§ Dataset extract
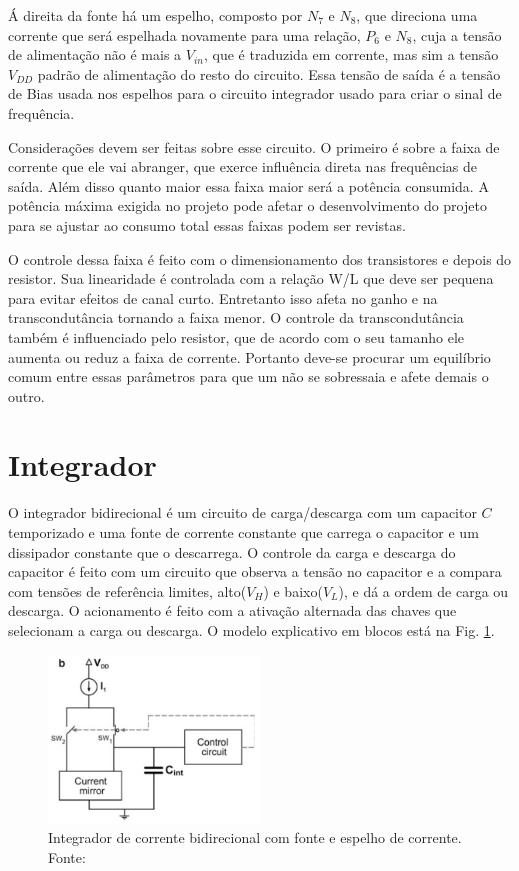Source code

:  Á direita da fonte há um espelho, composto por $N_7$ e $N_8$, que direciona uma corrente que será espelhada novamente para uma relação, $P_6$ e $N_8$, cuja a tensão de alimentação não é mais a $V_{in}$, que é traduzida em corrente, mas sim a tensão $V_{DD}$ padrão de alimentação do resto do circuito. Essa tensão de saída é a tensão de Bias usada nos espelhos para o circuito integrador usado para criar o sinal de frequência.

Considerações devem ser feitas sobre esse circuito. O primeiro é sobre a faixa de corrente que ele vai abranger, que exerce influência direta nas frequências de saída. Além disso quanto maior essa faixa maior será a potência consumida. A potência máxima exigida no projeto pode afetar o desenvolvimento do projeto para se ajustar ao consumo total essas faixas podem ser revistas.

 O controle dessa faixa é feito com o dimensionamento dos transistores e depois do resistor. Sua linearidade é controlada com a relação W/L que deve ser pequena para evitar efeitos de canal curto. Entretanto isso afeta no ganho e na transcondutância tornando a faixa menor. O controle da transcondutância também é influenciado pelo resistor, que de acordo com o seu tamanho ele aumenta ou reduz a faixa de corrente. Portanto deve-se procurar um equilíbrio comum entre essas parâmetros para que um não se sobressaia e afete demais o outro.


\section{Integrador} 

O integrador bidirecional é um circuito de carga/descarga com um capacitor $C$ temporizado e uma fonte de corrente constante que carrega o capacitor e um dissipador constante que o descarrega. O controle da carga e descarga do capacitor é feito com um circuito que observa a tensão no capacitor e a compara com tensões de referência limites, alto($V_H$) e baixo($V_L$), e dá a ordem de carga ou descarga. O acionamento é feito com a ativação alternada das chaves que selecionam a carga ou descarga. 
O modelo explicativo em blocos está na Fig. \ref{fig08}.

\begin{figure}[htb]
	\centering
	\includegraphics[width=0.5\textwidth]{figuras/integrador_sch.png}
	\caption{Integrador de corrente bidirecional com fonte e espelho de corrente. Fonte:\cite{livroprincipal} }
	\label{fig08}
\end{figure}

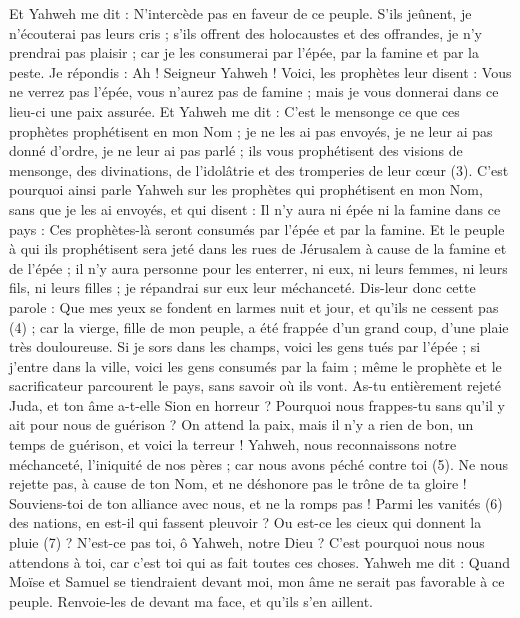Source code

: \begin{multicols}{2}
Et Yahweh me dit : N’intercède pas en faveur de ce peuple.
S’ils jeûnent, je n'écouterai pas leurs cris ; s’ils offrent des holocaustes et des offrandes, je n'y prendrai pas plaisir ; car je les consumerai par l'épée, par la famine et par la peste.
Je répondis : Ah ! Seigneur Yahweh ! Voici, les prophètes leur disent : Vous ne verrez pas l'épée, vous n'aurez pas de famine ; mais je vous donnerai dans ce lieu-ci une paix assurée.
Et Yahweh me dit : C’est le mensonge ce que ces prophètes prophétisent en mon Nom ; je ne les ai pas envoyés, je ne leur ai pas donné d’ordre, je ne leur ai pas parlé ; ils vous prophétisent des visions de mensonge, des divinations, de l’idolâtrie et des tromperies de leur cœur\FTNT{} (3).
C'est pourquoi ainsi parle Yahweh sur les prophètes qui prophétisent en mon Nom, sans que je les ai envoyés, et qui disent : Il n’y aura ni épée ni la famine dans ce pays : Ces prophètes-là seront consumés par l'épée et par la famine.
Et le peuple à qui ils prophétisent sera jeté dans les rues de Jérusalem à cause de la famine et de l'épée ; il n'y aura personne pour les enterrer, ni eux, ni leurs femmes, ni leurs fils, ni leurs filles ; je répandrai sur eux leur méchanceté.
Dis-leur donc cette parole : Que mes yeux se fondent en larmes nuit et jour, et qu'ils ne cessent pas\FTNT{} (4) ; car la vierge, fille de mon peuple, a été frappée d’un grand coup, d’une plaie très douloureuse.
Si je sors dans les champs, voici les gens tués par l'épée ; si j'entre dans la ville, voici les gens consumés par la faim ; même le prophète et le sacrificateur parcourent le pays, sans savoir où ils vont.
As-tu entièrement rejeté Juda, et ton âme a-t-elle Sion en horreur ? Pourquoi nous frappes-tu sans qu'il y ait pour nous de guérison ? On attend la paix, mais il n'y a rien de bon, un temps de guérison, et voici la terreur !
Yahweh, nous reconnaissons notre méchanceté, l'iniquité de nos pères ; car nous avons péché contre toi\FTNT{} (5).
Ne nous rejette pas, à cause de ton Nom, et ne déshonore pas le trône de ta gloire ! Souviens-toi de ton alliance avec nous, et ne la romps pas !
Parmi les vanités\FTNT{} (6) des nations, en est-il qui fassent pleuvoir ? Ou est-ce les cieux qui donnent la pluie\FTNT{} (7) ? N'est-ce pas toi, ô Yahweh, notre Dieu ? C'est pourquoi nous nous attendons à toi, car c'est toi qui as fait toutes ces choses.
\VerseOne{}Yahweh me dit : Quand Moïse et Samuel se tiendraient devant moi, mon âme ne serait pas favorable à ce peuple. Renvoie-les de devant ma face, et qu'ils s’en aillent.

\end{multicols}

§ Exercise
Look above for the line holding "Je répondis : Ah". Print it and every line after it, exactly, through the line holding "Dis-leur donc cette".

§ Exercise solution
Je répondis : Ah ! Seigneur Yahweh ! Voici, les prophètes leur disent : Vous ne verrez pas l'épée, vous n'aurez pas de famine ; mais je vous donnerai dans ce lieu-ci une paix assurée.
Et Yahweh me dit : C’est le mensonge ce que ces prophètes prophétisent en mon Nom ; je ne les ai pas envoyés, je ne leur ai pas donné d’ordre, je ne leur ai pas parlé ; ils vous prophétisent des visions de mensonge, des divinations, de l’idolâtrie et des tromperies de leur cœur\FTNT{} (3).
C'est pourquoi ainsi parle Yahweh sur les prophètes qui prophétisent en mon Nom, sans que je les ai envoyés, et qui disent : Il n’y aura ni épée ni la famine dans ce pays : Ces prophètes-là seront consumés par l'épée et par la famine.
Et le peuple à qui ils prophétisent sera jeté dans les rues de Jérusalem à cause de la famine et de l'épée ; il n'y aura personne pour les enterrer, ni eux, ni leurs femmes, ni leurs fils, ni leurs filles ; je répandrai sur eux leur méchanceté.
Dis-leur donc cette parole : Que mes yeux se fondent en larmes nuit et jour, et qu'ils ne cessent pas\FTNT{} (4) ; car la vierge, fille de mon peuple, a été frappée d’un grand coup, d’une plaie très douloureuse.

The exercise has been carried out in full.